Records contained in a dataset:

◆ ◆ ◆ ◆ ◆ ◆ ◆

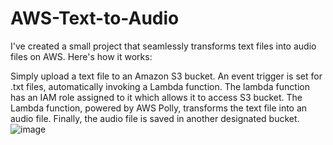 # AWS-Text-to-Audio

I've created a small project that seamlessly transforms text files into audio files on AWS. Here's how it works:

Simply upload a text file to an Amazon S3 bucket. An event trigger is set for .txt files, automatically invoking a Lambda function. The lambda function has an IAM role assigned to it which allows it to access S3 bucket. The Lambda function, powered by AWS Polly, transforms the text file into an audio file. Finally, the audio file is saved in another designated bucket. 
![image](https://github.com/akshar99/AWS-Text-to-Audio/assets/42032147/8db2bff7-8952-47e6-9ca5-273f4a2dd687)

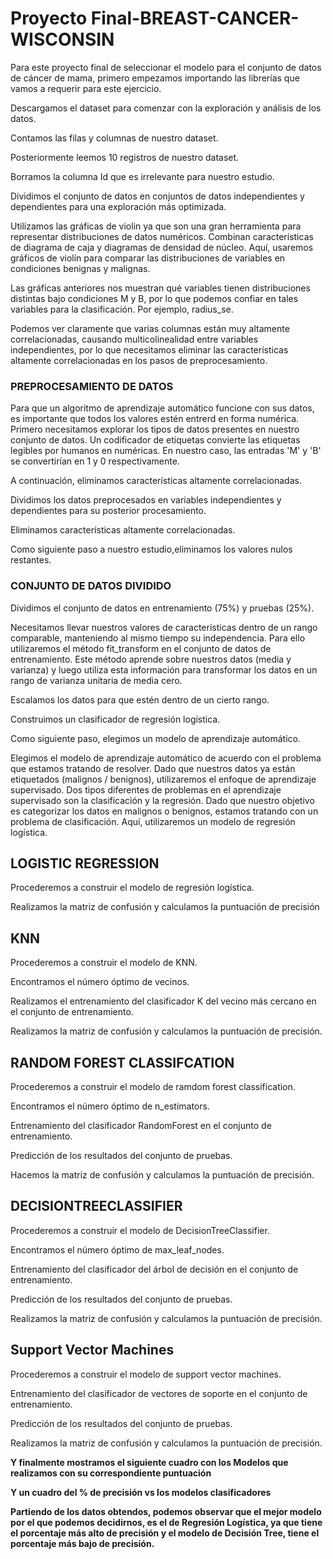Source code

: # Proyecto Final-BREAST-CANCER-WISCONSIN

Para este proyecto final de seleccionar el modelo para el conjunto de datos de cáncer de mama, primero empezamos importando las librerías que vamos a requerir para este ejercicio.

Descargamos el dataset para comenzar con la exploración y análisis de los datos.

Contamos las filas y columnas de nuestro dataset.

Posteriormente leemos 10 registros de nuestro dataset. 

Borramos la columna Id que es irrelevante para nuestro estudio.

Dividimos el conjunto de datos en conjuntos de datos independientes y dependientes para una exploración más optimizada.

Utilizamos las gráficas de violin ya que son una gran herramienta para representar distribuciones de datos numéricos. Combinan características de diagrama de caja y diagramas de densidad de núcleo. Aquí, usaremos gráficos de violín para comparar las distribuciones de variables en condiciones benignas y malignas.

Las gráficas anteriores nos muestran qué variables tienen distribuciones distintas bajo condiciones M y B, por lo que podemos confiar en tales variables para la clasificación. Por ejemplo, radius_se.

Podemos ver claramente que varias columnas están muy altamente correlacionadas, causando multicolinealidad entre variables independientes, por lo que necesitamos eliminar las características altamente correlacionadas en los pasos de preprocesamiento.

### PREPROCESAMIENTO DE DATOS

Para que un algoritmo de aprendizaje automático funcione con sus datos, es importante que todos los valores estén entrerd en forma numérica. Primero necesitamos explorar los tipos de datos presentes en nuestro conjunto de datos. Un codificador de etiquetas convierte las etiquetas legibles por humanos en numéricas. En nuestro caso, las entradas 'M' y 'B' se convertirían en 1 y 0 respectivamente.

A continuación, eliminamos características altamente correlacionadas.

Dividimos los datos preprocesados en variables independientes y dependientes para su posterior procesamiento.

Eliminamos características altamente correlacionadas.

Como siguiente paso a nuestro estudio,eliminamos los valores nulos restantes.

### CONJUNTO DE DATOS DIVIDIDO

Dividimos el conjunto de datos en entrenamiento (75%) y pruebas (25%).

Necesitamos llevar nuestros valores de características dentro de un rango comparable, manteniendo al mismo tiempo su independencia. Para ello utilizaremos el método fit_transform en el conjunto de datos de entrenamiento. Este método aprende sobre nuestros datos (media y varianza) y luego utiliza esta información para transformar los datos en un rango de varianza unitaria de media cero.

Escalamos los datos para que estén dentro de un cierto rango.

Construimos un clasificador de regresión logística.

Como siguiente paso, elegimos un modelo de aprendizaje automático.

Elegimos el modelo de aprendizaje automático de acuerdo con el problema que estamos tratando de resolver. Dado que nuestros datos ya están etiquetados (malignos / benignos), utilizaremos el enfoque de aprendizaje supervisado. Dos tipos diferentes de problemas en el aprendizaje supervisado son la clasificación y la regresión. Dado que nuestro objetivo es categorizar los datos en malignos o benignos, estamos tratando con un problema de clasificación. Aquí, utilizaremos un modelo de regresión logística.

## LOGISTIC REGRESSION

Procederemos a construir el modelo de regresión logística.

Realizamos la matriz de confusión y calculamos la puntuación de precisión

## KNN

Procederemos a construir el modelo de KNN.

Encontramos el número óptimo de vecinos.

Realizamos el entrenamiento del clasificador K del vecino más cercano en el conjunto de entrenamiento.

Realizamos la matriz de confusión y calculamos la puntuación de precisión.

## RANDOM FOREST CLASSIFCATION

Procederemos a construir el modelo de ramdom forest classification.

Encontramos el número óptimo de n_estimators.

Entrenamiento del clasificador RandomForest en el conjunto de entrenamiento.

Predicción de los resultados del conjunto de pruebas.

Hacemos la matriz de confusión y calculamos la puntuación de precisión.

## DECISIONTREECLASSIFIER

Procederemos a construir el modelo de DecisionTreeClassifier.

Encontramos el número óptimo de max_leaf_nodes.

Entrenamiento del clasificador del árbol de decisión en el conjunto de entrenamiento.

Predicción de los resultados del conjunto de pruebas.

Realizamos la matriz de confusión y calculamos la puntuación de precisión.

## Support Vector Machines

Procederemos a construir el modelo de support vector machines.

Entrenamiento del clasificador de vectores de soporte en el conjunto de entrenamiento.

Predicción de los resultados del conjunto de pruebas.

Realizamos la matriz de confusión y calculamos la puntuación de precisión.

**Y finalmente mostramos el siguiente cuadro con los Modelos que realizamos con su correspondiente puntuación**

**Y un cuadro del % de precisión vs los modelos clasificadores**

**Partiendo de los datos obtendos, podemos observar que el mejor modelo por el que podemos decidirnos, es el de Regresión Logística, ya que tiene el porcentaje más alto de precisión y el modelo de Decisión Tree, tiene el porcentaje más bajo de precisión.**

◆ ◆ ◆ ◆ ◆ ◆ ◆

Could you retype the records above exactly, omitting the pictures?

 # AWS-Text-to-Audio

I've created a small project that seamlessly transforms text files into audio files on AWS. Here's how it works:

Simply upload a text file to an Amazon S3 bucket. An event trigger is set for .txt files, automatically invoking a Lambda function. The lambda function has an IAM role assigned to it which allows it to access S3 bucket. The Lambda function, powered by AWS Polly, transforms the text file into an audio file. Finally, the audio file is saved in another designated bucket. 
![image](https://github.com/akshar99/AWS-Text-to-Audio/assets/42032147/8db2bff7-8952-47e6-9ca5-273f4a2dd687)

Source code

: # Proyecto Final-BREAST-CANCER-WISCONSIN

Para este proyecto final de seleccionar el modelo para el conjunto de datos de cáncer de mama, primero empezamos importando las librerías que vamos a requerir para este ejercicio.

Descargamos el dataset para comenzar con la exploración y análisis de los datos.

Contamos las filas y columnas de nuestro dataset.

Posteriormente leemos 10 registros de nuestro dataset. 

Borramos la columna Id que es irrelevante para nuestro estudio.

Dividimos el conjunto de datos en conjuntos de datos independientes y dependientes para una exploración más optimizada.

Utilizamos las gráficas de violin ya que son una gran herramienta para representar distribuciones de datos numéricos. Combinan características de diagrama de caja y diagramas de densidad de núcleo. Aquí, usaremos gráficos de violín para comparar las distribuciones de variables en condiciones benignas y malignas.

Las gráficas anteriores nos muestran qué variables tienen distribuciones distintas bajo condiciones M y B, por lo que podemos confiar en tales variables para la clasificación. Por ejemplo, radius_se.

Podemos ver claramente que varias columnas están muy altamente correlacionadas, causando multicolinealidad entre variables independientes, por lo que necesitamos eliminar las características altamente correlacionadas en los pasos de preprocesamiento.

### PREPROCESAMIENTO DE DATOS

Para que un algoritmo de aprendizaje automático funcione con sus datos, es importante que todos los valores estén entrerd en forma numérica. Primero necesitamos explorar los tipos de datos presentes en nuestro conjunto de datos. Un codificador de etiquetas convierte las etiquetas legibles por humanos en numéricas. En nuestro caso, las entradas 'M' y 'B' se convertirían en 1 y 0 respectivamente.

A continuación, eliminamos características altamente correlacionadas.

Dividimos los datos preprocesados en variables independientes y dependientes para su posterior procesamiento.

Eliminamos características altamente correlacionadas.

Como siguiente paso a nuestro estudio,eliminamos los valores nulos restantes.

### CONJUNTO DE DATOS DIVIDIDO

Dividimos el conjunto de datos en entrenamiento (75%) y pruebas (25%).

Necesitamos llevar nuestros valores de características dentro de un rango comparable, manteniendo al mismo tiempo su independencia. Para ello utilizaremos el método fit_transform en el conjunto de datos de entrenamiento. Este método aprende sobre nuestros datos (media y varianza) y luego utiliza esta información para transformar los datos en un rango de varianza unitaria de media cero.

Escalamos los datos para que estén dentro de un cierto rango.

Construimos un clasificador de regresión logística.

Como siguiente paso, elegimos un modelo de aprendizaje automático.

Elegimos el modelo de aprendizaje automático de acuerdo con el problema que estamos tratando de resolver. Dado que nuestros datos ya están etiquetados (malignos / benignos), utilizaremos el enfoque de aprendizaje supervisado. Dos tipos diferentes de problemas en el aprendizaje supervisado son la clasificación y la regresión. Dado que nuestro objetivo es categorizar los datos en malignos o benignos, estamos tratando con un problema de clasificación. Aquí, utilizaremos un modelo de regresión logística.

## LOGISTIC REGRESSION

Procederemos a construir el modelo de regresión logística.

Realizamos la matriz de confusión y calculamos la puntuación de precisión

## KNN

Procederemos a construir el modelo de KNN.

Encontramos el número óptimo de vecinos.

Realizamos el entrenamiento del clasificador K del vecino más cercano en el conjunto de entrenamiento.

Realizamos la matriz de confusión y calculamos la puntuación de precisión.

## RANDOM FOREST CLASSIFCATION

Procederemos a construir el modelo de ramdom forest classification.

Encontramos el número óptimo de n_estimators.

Entrenamiento del clasificador RandomForest en el conjunto de entrenamiento.

Predicción de los resultados del conjunto de pruebas.

Hacemos la matriz de confusión y calculamos la puntuación de precisión.

## DECISIONTREECLASSIFIER

Procederemos a construir el modelo de DecisionTreeClassifier.

Encontramos el número óptimo de max_leaf_nodes.

Entrenamiento del clasificador del árbol de decisión en el conjunto de entrenamiento.

Predicción de los resultados del conjunto de pruebas.

Realizamos la matriz de confusión y calculamos la puntuación de precisión.

## Support Vector Machines

Procederemos a construir el modelo de support vector machines.

Entrenamiento del clasificador de vectores de soporte en el conjunto de entrenamiento.

Predicción de los resultados del conjunto de pruebas.

Realizamos la matriz de confusión y calculamos la puntuación de precisión.

**Y finalmente mostramos el siguiente cuadro con los Modelos que realizamos con su correspondiente puntuación**

**Y un cuadro del % de precisión vs los modelos clasificadores**

**Partiendo de los datos obtendos, podemos observar que el mejor modelo por el que podemos decidirnos, es el de Regresión Logística, ya que tiene el porcentaje más alto de precisión y el modelo de Decisión Tree, tiene el porcentaje más bajo de precisión.**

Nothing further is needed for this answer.